Part 1: 1. Compared with the control and sham HP groups, the MPWT of the affected paw of the rats in the HP group was significantly reduced at 4, 24, 48, and 72 h after carrageenan injection, and at 4, 24, and 48 h after PGE2 injection (all P < 0.01). 2. Compared with the control group, the TPWL of the affected paw was significantly decreased in the HP group at 4, 24, 48, and 72 h after carrageenan injection, and at 4, 24, and 48 h after PGE2 injection (all P < 0.01); compared with the MPWT of the HP rats, the TPWL of the HP rats increased and recovered 4 h after PGE2 injection, while there was no such trend in the MPWT. 3. The expression of EP1- and TRPV1-positive cells in the affected DRG of rats in the HP group was increased compared with that of the control and sham HP rats (all P < 0.01). Part 2: 1. TPWL was significantly increased in the EP1 antagonist group compared with the HP group at 1, 4, 24, and 48 h after PGE2 injection (1 h P < 0.01, 4 h P < 0.05, 24 h P < 0.05, and 48 h P < 0.05). 2. Compared with the HP group, the expression rate of TRPV1-positive cells in the affected DRG of the rats in the EP1 antagonist group was significantly lower 48 h after PGE2 injection (P < 0.01), while there was no statistical difference compared with the sham HP group.Part 3: 1. EA significantly elevated the TPWL on the affected side at 24, 48, and 72 h after the first injection, and at 4, 24, and 48 h after the second injection, compared with the HP group (all P < 0.01), whereas there was no such change in the sham EA group. 2. The expression rates of EP1- and TRPV1-positive cells in the affected DRG were increased in the HP group compared with the sham HP group (both P < 0.01). Compared with the HP group, the expression rates of EP1- and TRPV1-positive cells in the affected DRG were decreased in the EA group (both P < 0.01); however, there was no significant change in the sham EA group.
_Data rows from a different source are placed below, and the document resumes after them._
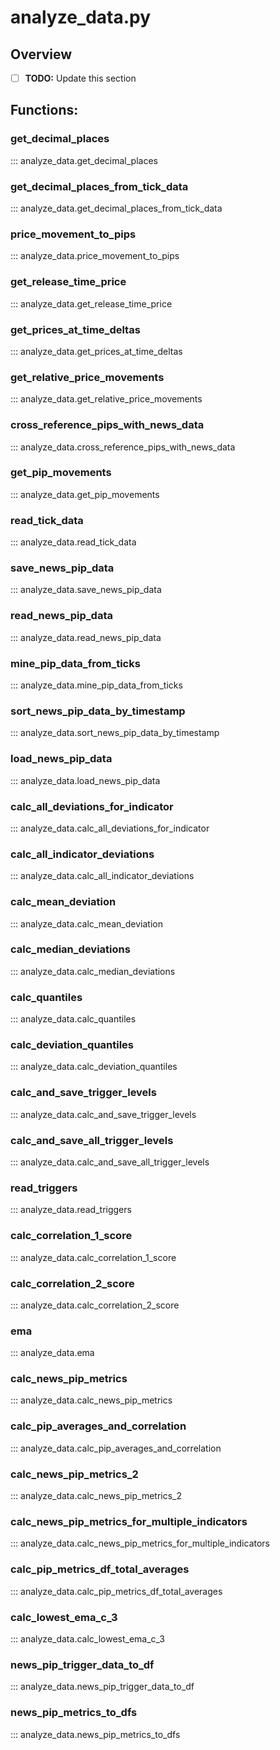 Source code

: # analyze_data.py

## Overview

- [ ] **TODO:** Update this section

## **Functions:**

### **get_decimal_places**

::: analyze_data.get_decimal_places


### **get_decimal_places_from_tick_data**

::: analyze_data.get_decimal_places_from_tick_data


### **price_movement_to_pips**

::: analyze_data.price_movement_to_pips


### **get_release_time_price**

::: analyze_data.get_release_time_price


### **get_prices_at_time_deltas**

::: analyze_data.get_prices_at_time_deltas


### **get_relative_price_movements**

::: analyze_data.get_relative_price_movements


### **cross_reference_pips_with_news_data**

::: analyze_data.cross_reference_pips_with_news_data


### **get_pip_movements**

::: analyze_data.get_pip_movements


### **read_tick_data**

::: analyze_data.read_tick_data


### **save_news_pip_data**

::: analyze_data.save_news_pip_data


### **read_news_pip_data**

::: analyze_data.read_news_pip_data


### **mine_pip_data_from_ticks**

::: analyze_data.mine_pip_data_from_ticks


### **sort_news_pip_data_by_timestamp**

::: analyze_data.sort_news_pip_data_by_timestamp


### **load_news_pip_data**

::: analyze_data.load_news_pip_data


### **calc_all_deviations_for_indicator**

::: analyze_data.calc_all_deviations_for_indicator


### **calc_all_indicator_deviations**

::: analyze_data.calc_all_indicator_deviations


### **calc_mean_deviation**

::: analyze_data.calc_mean_deviation


### **calc_median_deviations**

::: analyze_data.calc_median_deviations


### **calc_quantiles**

::: analyze_data.calc_quantiles


### **calc_deviation_quantiles**

::: analyze_data.calc_deviation_quantiles


### **calc_and_save_trigger_levels**

::: analyze_data.calc_and_save_trigger_levels


### **calc_and_save_all_trigger_levels**

::: analyze_data.calc_and_save_all_trigger_levels


### **read_triggers**

::: analyze_data.read_triggers


### **calc_correlation_1_score**

::: analyze_data.calc_correlation_1_score


### **calc_correlation_2_score**

::: analyze_data.calc_correlation_2_score


### **ema**

::: analyze_data.ema


### **calc_news_pip_metrics**

::: analyze_data.calc_news_pip_metrics


### **calc_pip_averages_and_correlation**

::: analyze_data.calc_pip_averages_and_correlation


### **calc_news_pip_metrics_2**

::: analyze_data.calc_news_pip_metrics_2


### **calc_news_pip_metrics_for_multiple_indicators**

::: analyze_data.calc_news_pip_metrics_for_multiple_indicators


### **calc_pip_metrics_df_total_averages**

::: analyze_data.calc_pip_metrics_df_total_averages


### **calc_lowest_ema_c_3**

::: analyze_data.calc_lowest_ema_c_3


### **news_pip_trigger_data_to_df**

::: analyze_data.news_pip_trigger_data_to_df


### **news_pip_metrics_to_dfs**

::: analyze_data.news_pip_metrics_to_dfs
1. HP induces decreased MPWT and TPWL and prolonged hyperalgesia in rats, resulting in the transition from acute to chronic pain; however, the changing pattern of TPWL differs from that of MPWT; 2. EP1-TRPV1 signaling pathway in DRG is involved in HP and promotes the transition from acute to chronic pain; 3. The analgesic effect of EA on HP thermal pain in rats may relate to the inhibition of the expression of the EP1-TRPV1 signaling pathway; thus, inhibiting the transition from acute to chronic pain.